Ariel Zohar, del kibbutz Nahal Oz, si è miracolosamente salvato dal massacro del 7 ottobre perché era uscito a correre. Suo padre Yaniv Zohar, 54 anni, sua madre Yasmin, 49 anni, e le sorelle Keshet, 18 anni, e Tehelet, 20 anni, sono stati tutti assassinati da Hamah e sono stati sepolti in un funerale congiunto il 18 ottobre a Rishon Letzion (presso Tel Aviv), dove ora vive Ariel a casa di uno zio.

Ariel Zohar è riuscito a recuperare dalla sua casa distrutta due paia di tefillin o filatteri (le piccole scatole di pelle nera contenenti rotoli di pergamena con incisi versetti della Torà che vengono indossati durante le preghiere). Il primo paio era quello che i suoi genitori gli avevano comprato per il suo bar mitzvah.
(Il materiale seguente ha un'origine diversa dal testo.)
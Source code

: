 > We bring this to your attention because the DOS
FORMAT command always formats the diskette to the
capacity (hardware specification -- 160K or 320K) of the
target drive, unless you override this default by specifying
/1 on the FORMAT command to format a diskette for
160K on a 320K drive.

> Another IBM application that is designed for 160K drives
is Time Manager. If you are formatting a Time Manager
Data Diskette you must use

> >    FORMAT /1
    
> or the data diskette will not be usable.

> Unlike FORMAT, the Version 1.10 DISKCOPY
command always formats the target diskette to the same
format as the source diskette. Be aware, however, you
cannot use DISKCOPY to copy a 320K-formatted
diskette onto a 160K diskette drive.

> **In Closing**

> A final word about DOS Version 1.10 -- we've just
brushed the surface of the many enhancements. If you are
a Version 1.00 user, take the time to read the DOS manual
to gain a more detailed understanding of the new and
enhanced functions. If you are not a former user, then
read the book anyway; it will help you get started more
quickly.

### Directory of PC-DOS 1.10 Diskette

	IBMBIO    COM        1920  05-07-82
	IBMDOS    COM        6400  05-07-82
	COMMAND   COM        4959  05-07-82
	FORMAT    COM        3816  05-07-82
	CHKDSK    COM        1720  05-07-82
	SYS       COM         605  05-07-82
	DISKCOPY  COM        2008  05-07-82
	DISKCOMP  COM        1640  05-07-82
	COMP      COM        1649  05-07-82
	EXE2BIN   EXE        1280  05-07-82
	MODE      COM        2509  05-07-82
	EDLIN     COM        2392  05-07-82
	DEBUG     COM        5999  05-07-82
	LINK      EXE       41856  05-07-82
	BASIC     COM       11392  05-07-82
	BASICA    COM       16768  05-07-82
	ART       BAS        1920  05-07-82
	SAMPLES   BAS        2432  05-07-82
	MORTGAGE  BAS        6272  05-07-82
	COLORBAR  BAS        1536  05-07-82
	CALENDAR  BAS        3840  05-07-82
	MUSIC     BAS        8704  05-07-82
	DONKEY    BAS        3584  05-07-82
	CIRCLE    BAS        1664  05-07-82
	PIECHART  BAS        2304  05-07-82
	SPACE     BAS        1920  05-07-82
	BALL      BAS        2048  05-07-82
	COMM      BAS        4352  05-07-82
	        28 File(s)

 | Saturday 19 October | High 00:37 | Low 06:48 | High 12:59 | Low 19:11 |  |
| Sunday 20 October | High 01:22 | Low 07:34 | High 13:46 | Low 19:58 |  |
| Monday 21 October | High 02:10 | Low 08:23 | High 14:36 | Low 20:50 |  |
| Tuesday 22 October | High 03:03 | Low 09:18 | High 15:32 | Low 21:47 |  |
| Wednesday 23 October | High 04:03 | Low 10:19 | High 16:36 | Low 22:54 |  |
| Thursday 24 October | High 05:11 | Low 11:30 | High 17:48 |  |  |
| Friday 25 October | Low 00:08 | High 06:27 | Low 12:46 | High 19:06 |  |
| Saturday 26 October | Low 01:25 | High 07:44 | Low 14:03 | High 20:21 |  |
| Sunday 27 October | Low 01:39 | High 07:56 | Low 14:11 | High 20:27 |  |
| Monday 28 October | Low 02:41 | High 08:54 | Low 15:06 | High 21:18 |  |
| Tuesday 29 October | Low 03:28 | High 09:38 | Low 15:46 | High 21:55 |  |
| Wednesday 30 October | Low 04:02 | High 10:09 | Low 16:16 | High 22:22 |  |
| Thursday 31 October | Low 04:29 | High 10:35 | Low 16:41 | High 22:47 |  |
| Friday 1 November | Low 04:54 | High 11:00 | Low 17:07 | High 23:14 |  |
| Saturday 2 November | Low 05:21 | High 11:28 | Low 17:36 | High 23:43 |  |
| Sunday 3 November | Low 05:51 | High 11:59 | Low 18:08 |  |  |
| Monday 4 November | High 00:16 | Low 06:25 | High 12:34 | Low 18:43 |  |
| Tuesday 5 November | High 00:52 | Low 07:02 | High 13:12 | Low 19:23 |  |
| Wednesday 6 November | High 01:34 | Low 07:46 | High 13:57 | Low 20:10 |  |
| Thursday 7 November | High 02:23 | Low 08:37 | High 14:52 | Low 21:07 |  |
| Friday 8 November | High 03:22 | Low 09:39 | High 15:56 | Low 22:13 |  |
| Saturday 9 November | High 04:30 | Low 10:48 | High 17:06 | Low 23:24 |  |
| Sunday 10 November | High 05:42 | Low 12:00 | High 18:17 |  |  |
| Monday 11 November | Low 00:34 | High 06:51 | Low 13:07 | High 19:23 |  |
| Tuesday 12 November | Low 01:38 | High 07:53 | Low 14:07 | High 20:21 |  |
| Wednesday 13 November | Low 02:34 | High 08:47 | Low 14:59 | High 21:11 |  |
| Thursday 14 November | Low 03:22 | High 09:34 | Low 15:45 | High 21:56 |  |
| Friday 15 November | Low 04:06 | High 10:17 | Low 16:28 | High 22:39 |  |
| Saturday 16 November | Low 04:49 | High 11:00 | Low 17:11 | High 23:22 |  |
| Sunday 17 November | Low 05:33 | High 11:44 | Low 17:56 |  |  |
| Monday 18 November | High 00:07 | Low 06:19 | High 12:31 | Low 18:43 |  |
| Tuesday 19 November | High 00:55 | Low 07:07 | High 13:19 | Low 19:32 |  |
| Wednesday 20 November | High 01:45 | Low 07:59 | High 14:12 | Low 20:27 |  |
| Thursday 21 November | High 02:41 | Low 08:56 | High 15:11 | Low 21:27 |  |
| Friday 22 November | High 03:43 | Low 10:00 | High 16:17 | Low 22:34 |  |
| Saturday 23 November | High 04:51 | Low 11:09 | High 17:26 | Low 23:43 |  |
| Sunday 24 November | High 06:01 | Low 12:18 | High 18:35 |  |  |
Il secondo paio, recuperato da un volontario dell’ente di identificazione vittime della Zaka, era stato consegnato al padre di Ariel dal nonno Marco, un sopravvissuto alla Shoà che a sua volta ha avuto i propri genitori assassinati dai nazisti.

Chaim Otmazgin, il volontario di Zaka che ha recuperato i tefillin, ha riferito le parole che il nonno novantenne ha detto al nipote: “I miei genitori sono stati assassinati quando avevo 14 anni. Oggi ho un nipote che vive in Israele. Anche a te hanno fatto la stessa cosa quando hai 12 anni. Anche tu avrai dei nipoti in Israele”.